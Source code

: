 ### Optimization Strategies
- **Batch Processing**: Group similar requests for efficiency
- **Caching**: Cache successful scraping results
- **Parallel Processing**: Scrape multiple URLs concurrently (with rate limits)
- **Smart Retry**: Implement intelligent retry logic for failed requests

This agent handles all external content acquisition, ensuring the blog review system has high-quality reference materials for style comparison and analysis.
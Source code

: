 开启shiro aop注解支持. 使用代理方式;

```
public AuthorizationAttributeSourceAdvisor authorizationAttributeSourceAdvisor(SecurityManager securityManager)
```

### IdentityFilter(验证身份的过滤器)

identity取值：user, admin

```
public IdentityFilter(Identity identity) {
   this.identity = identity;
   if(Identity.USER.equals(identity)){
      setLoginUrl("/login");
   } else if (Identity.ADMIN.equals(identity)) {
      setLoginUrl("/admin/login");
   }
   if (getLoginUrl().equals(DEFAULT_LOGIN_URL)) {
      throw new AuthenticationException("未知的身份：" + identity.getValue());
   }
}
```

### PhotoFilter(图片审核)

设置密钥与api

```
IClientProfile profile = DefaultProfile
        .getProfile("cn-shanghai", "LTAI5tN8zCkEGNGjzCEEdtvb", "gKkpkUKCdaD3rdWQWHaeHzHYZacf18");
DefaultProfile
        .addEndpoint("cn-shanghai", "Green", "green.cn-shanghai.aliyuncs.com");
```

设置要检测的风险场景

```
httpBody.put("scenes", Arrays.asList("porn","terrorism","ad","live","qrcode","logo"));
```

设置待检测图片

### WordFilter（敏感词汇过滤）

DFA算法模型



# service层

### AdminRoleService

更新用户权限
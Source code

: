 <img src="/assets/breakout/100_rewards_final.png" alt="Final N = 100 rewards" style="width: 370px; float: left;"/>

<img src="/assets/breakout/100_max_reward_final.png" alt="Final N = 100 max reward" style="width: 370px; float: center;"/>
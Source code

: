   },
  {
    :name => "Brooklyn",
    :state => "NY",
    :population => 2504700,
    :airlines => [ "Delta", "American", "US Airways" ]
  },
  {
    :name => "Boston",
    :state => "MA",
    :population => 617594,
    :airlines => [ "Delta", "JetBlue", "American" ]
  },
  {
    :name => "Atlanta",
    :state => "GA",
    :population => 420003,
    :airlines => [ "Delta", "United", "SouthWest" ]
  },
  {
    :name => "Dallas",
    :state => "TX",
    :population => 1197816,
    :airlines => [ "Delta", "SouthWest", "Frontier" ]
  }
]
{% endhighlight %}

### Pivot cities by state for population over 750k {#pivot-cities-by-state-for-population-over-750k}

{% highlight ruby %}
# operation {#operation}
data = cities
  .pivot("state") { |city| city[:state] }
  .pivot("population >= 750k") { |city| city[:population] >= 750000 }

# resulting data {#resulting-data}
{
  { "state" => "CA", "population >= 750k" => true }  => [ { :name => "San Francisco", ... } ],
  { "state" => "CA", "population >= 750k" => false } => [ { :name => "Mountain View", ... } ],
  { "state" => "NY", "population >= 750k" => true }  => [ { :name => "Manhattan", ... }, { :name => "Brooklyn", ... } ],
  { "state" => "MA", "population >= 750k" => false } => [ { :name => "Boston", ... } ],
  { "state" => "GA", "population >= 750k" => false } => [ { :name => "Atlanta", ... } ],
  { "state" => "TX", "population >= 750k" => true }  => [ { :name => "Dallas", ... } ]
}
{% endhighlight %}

* * * *

**DIRECTIONS:**
Each entry above is to be transcribed exactly as it was written.

**EXERCISE ANSWER:**
Source code

: ### Optimization Strategies
- **Batch Processing**: Group similar requests for efficiency
- **Caching**: Cache successful scraping results
- **Parallel Processing**: Scrape multiple URLs concurrently (with rate limits)
- **Smart Retry**: Implement intelligent retry logic for failed requests

This agent handles all external content acquisition, ensuring the blog review system has high-quality reference materials for style comparison and analysis.
Source code

: 开启shiro aop注解支持. 使用代理方式;

```
public AuthorizationAttributeSourceAdvisor authorizationAttributeSourceAdvisor(SecurityManager securityManager)
```

### IdentityFilter(验证身份的过滤器)

identity取值：user, admin

```
public IdentityFilter(Identity identity) {
   this.identity = identity;
   if(Identity.USER.equals(identity)){
      setLoginUrl("/login");
   } else if (Identity.ADMIN.equals(identity)) {
      setLoginUrl("/admin/login");
   }
   if (getLoginUrl().equals(DEFAULT_LOGIN_URL)) {
      throw new AuthenticationException("未知的身份：" + identity.getValue());
   }
}
```

### PhotoFilter(图片审核)

设置密钥与api

```
IClientProfile profile = DefaultProfile
        .getProfile("cn-shanghai", "LTAI5tN8zCkEGNGjzCEEdtvb", "gKkpkUKCdaD3rdWQWHaeHzHYZacf18");
DefaultProfile
        .addEndpoint("cn-shanghai", "Green", "green.cn-shanghai.aliyuncs.com");
```

设置要检测的风险场景

```
httpBody.put("scenes", Arrays.asList("porn","terrorism","ad","live","qrcode","logo"));
```

设置待检测图片

### WordFilter（敏感词汇过滤）

DFA算法模型



# service层

### AdminRoleService

更新用户权限
Source code

: <img src="/assets/breakout/100_rewards_final.png" alt="Final N = 100 rewards" style="width: 370px; float: left;"/>

<img src="/assets/breakout/100_max_reward_final.png" alt="Final N = 100 max reward" style="width: 370px; float: center;"/>
Source code

:   },
  {
    :name => "Brooklyn",
    :state => "NY",
    :population => 2504700,
    :airlines => [ "Delta", "American", "US Airways" ]
  },
  {
    :name => "Boston",
    :state => "MA",
    :population => 617594,
    :airlines => [ "Delta", "JetBlue", "American" ]
  },
  {
    :name => "Atlanta",
    :state => "GA",
    :population => 420003,
    :airlines => [ "Delta", "United", "SouthWest" ]
  },
  {
    :name => "Dallas",
    :state => "TX",
    :population => 1197816,
    :airlines => [ "Delta", "SouthWest", "Frontier" ]
  }
]
{% endhighlight %}

### Pivot cities by state for population over 750k {#pivot-cities-by-state-for-population-over-750k}

{% highlight ruby %}
# operation {#operation}
data = cities
  .pivot("state") { |city| city[:state] }
  .pivot("population >= 750k") { |city| city[:population] >= 750000 }

# resulting data {#resulting-data}
{
  { "state" => "CA", "population >= 750k" => true }  => [ { :name => "San Francisco", ... } ],
  { "state" => "CA", "population >= 750k" => false } => [ { :name => "Mountain View", ... } ],
  { "state" => "NY", "population >= 750k" => true }  => [ { :name => "Manhattan", ... }, { :name => "Brooklyn", ... } ],
  { "state" => "MA", "population >= 750k" => false } => [ { :name => "Boston", ... } ],
  { "state" => "GA", "population >= 750k" => false } => [ { :name => "Atlanta", ... } ],
  { "state" => "TX", "population >= 750k" => true }  => [ { :name => "Dallas", ... } ]
}
{% endhighlight %}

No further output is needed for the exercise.